Unveiling Hidden Biases: A New Method Compares LLM and Human Implicit Associations

TLDR: A novel word association network methodology evaluates implicit biases in LLMs by simulating semantic priming, allowing direct comparison with human cognition. The study reveals both convergences and divergences in biases related to gender, religion, ethnicity, sexual orientation, and political party across humans and LLMs like Mistral, Llama3, and Haiku. This approach offers a transparent and scalable framework for understanding and addressing AI biases.
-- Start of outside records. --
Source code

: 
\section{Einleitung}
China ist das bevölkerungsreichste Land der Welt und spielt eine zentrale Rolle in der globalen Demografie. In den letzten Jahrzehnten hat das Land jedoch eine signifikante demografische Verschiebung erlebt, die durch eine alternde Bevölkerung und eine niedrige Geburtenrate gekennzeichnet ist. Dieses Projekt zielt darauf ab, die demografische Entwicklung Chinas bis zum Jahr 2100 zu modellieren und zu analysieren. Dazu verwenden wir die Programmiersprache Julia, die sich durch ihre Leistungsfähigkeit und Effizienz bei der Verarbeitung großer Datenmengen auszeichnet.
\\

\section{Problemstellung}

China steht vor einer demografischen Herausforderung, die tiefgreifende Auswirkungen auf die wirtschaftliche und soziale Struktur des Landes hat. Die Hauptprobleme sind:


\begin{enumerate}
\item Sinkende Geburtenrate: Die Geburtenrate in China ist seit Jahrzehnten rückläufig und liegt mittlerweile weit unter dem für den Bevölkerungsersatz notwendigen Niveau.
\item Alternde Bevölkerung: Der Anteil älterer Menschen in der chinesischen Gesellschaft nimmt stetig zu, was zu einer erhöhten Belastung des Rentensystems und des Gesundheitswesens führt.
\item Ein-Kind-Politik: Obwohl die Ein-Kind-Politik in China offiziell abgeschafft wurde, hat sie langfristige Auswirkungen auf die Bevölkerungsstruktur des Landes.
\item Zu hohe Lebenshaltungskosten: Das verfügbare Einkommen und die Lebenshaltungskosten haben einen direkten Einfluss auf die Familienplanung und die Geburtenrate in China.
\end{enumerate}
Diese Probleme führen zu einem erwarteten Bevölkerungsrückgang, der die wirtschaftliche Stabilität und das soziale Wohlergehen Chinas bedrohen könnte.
Large Language Models (LLMs) are becoming increasingly integrated into our daily lives, from writing emails to assisting in critical decision-making. However, a significant concern remains: their inherent social biases. These biases are often implicit, meaning they are subtle and not always obvious, making them challenging to detect and evaluate. A new research paper introduces a novel approach to tackle this problem by evaluating implicit biases in LLMs and directly comparing them to human biases. This methodology offers a systematic, scalable, and generalizable framework for understanding how LLMs align with human cognition.

The research, titled “A word association network methodology for evaluating implicit biases in LLMs compared to humans” by Katherine Abramski, Giulio Rossetti, and Massimo Stella, proposes a method based on simulating semantic priming within LLM-generated word association networks. This prompt-based technique delves into the hidden relational structures within LLMs, providing both quantitative measurements and qualitative insights into bias. Unlike many existing evaluation methods, this approach allows for direct comparisons between various LLMs (Mistral, Llama3, and Haiku were used in this study) and humans, offering a valuable benchmark.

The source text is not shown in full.